Inria Rennes - Bretagne Atlantique Research Center

Job Opening

One Ph.D position on energy-efficient data management in the Cloud is available. Interested students please contact me for further information.

One Post-doc position is available (see below)


Stream data processing in shared Fog environments
Advisors: Shadi Ibrahim (Myriads team)
Main contacts: shadi.ibrahim (at) inria.fr
Application deadline: as early as possible!

The mutual low-latency objective for both Data Stream Processing (DSP) and Fog environments has resulted in a continuous growth of DSP deployments on Fog environments. The success of DSP deployments in the Fog relies on operators placements and the ability to sustain low latency. Accordingly, much work have focused on placement strategies across Edge-servers or across hybrid Cloud and Edge environments. Previous efforts have focused on reducing the volume of communication overhead between nodes (inter-node communication) and dividing the computation between edge servers and clouds.
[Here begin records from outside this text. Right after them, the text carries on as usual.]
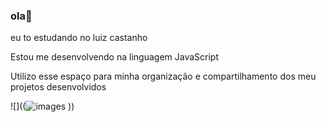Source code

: ### ola👋
eu to estudando no luiz castanho

Estou me desenvolvendo na linguagem JavaScript

Utilizo esse espaço para minha organização e compartilhamento dos meu projetos desenvolvidos

![]((![images](https://github.com/nicolegamer123/nicolegamer123/assets/169064809/f6c29a84-e633-40f9-8dc0-c053fe74c43e)
))

<!--
**nicolegamer123/nicolegamer123** is a ✨ _special_ ✨ repository because its `README.md` (this file) appears on your GitHub profile.

Here are some ideas to get you started:

- 🔭 I’m currently working on ...
- 🌱 I’m currently learning ...
- 👯 I’m looking to collaborate on ...
- 🤔 I’m looking for help with ...
- 💬 Ask me about ...
- 📫 How to reach me: ...
- 😄 Pronouns: ...
- ⚡ Fun fact: ...
-->

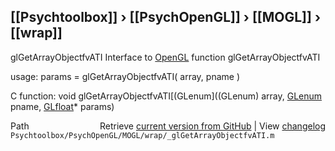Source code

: ## [[Psychtoolbox]] &#8250; [[PsychOpenGL]] &#8250; [[MOGL]] &#8250; [[wrap]]

glGetArrayObjectfvATI  Interface to [OpenGL](OpenGL) function glGetArrayObjectfvATI  
  
usage:  params = glGetArrayObjectfvATI( array, pname )  
  
C function:  void glGetArrayObjectfvATI[(GLenum]((GLenum) array, [GLenum](GLenum) pname, [GLfloat](GLfloat)\* params)  




<div class="code_header" style="text-align:right;">
  <span style="float:left;">Path&nbsp;&nbsp;</span> <span class="counter">Retrieve <a href=
  "https://raw.github.com/Psychtoolbox-3/Psychtoolbox-3/beta/Psychtoolbox/PsychOpenGL/MOGL/wrap/_glGetArrayObjectfvATI.m">current version from GitHub</a> | View <a href=
  "https://github.com/Psychtoolbox-3/Psychtoolbox-3/commits/beta/Psychtoolbox/PsychOpenGL/MOGL/wrap/_glGetArrayObjectfvATI.m">changelog</a></span>
</div>
<div class="code">
  <code>Psychtoolbox/PsychOpenGL/MOGL/wrap/_glGetArrayObjectfvATI.m</code>
</div>

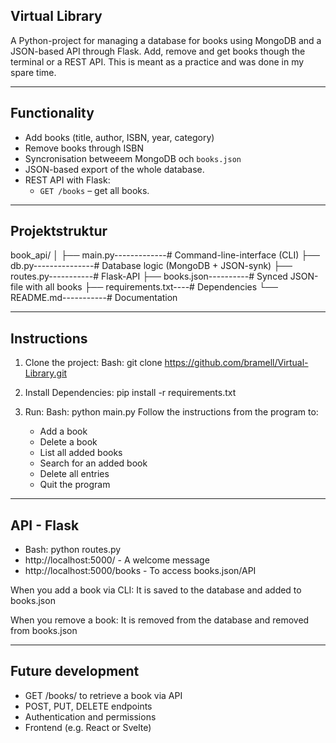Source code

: ## Virtual Library

A Python-project for managing a database for books using MongoDB and a JSON-based API through Flask. 
Add, remove and get books though the terminal or a REST API.
This is meant as a practice and was done in my spare time.

---

## Functionality

- Add books (title, author, ISBN, year, category)
- Remove books through ISBN
- Syncronisation betweeem MongoDB och `books.json`
- JSON-based export of the whole database.
- REST API with Flask:
  - `GET /books` – get all books.

---

## Projektstruktur

book_api/
│
├── main.py-------------# Command-line-interface (CLI)
├── db.py---------------# Database logic (MongoDB + JSON-synk)
├── routes.py-----------# Flask-API
├── books.json----------# Synced JSON-file with all books
├── requirements.txt----# Dependencies
└── README.md-----------# Documentation

---

## Instructions

1. Clone the project:
   Bash: git clone https://github.com/bramell/Virtual-Library.git

2. Install Dependencies:
   pip install -r requirements.txt

3. Run:
   Bash: python main.py
   Follow the instructions from the program to:
   - Add a book
   - Delete a book
   - List all added books
   - Search for an added book
   - Delete all entries
   - Quit the program

---

## API - Flask

- Bash: python routes.py
- http://localhost:5000/ - A welcome message
- http://localhost:5000/books - To access books.json/API


When you add a book via CLI:
It is saved to the database and added to books.json

When you remove a book:
It is removed from the database and removed from books.json

---

## Future development

- GET /books/<isbn> to retrieve a book via API
- POST, PUT, DELETE endpoints
- Authentication and permissions
- Frontend (e.g. React or Svelte)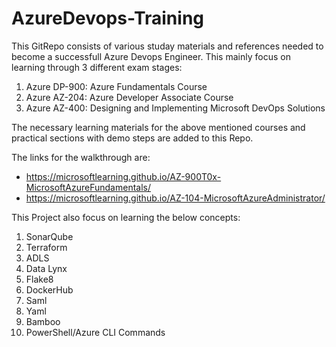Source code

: # AzureDevops-Training
This GitRepo consists of various studay materials and references needed to become a successfull Azure Devops Engineer.
This mainly focus on learning through 3 different exam stages:
  1. Azure DP-900: Azure Fundamentals Course
  2. Azure AZ-204: Azure Developer Associate Course
  3. Azure AZ-400: Designing and Implementing Microsoft DevOps Solutions
 
The necessary learning materials for the above mentioned courses and practical sections  with demo steps are added to this Repo.

The links for the walkthrough are:
- https://microsoftlearning.github.io/AZ-900T0x-MicrosoftAzureFundamentals/
- https://microsoftlearning.github.io/AZ-104-MicrosoftAzureAdministrator/

This Project also focus on learning the below concepts:
  1. SonarQube
  2. Terraform
  3. ADLS
  4. Data Lynx
  5. Flake8
  6. DockerHub
  7. Saml
  8. Yaml
  9. Bamboo
  10. PowerShell/Azure CLI Commands

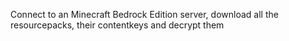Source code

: Connect to an Minecraft Bedrock Edition server, download all the resourcepacks, their contentkeys and decrypt them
Unfortunately, they are oblivious to (1) the dynamic nature of data streams (i.e., data volatility and bursts) and to (2) the bandwidth and resource heterogeneity in the Edge, which negatively affects the performance of stream data applications.
In a recent work, we addressed the problem of data stream dynamicity. In particular, we showed that Maximum Sustainable Throughput (MST) -- which refers to the amount of data that a DSP system can ingest while keeping stable performance -- should be considered as an optimization objective for operators placements in the Edge. Accordingly, we design and evaluate a MST-driven operators placement (based on constraint programming) for stream data applications [1].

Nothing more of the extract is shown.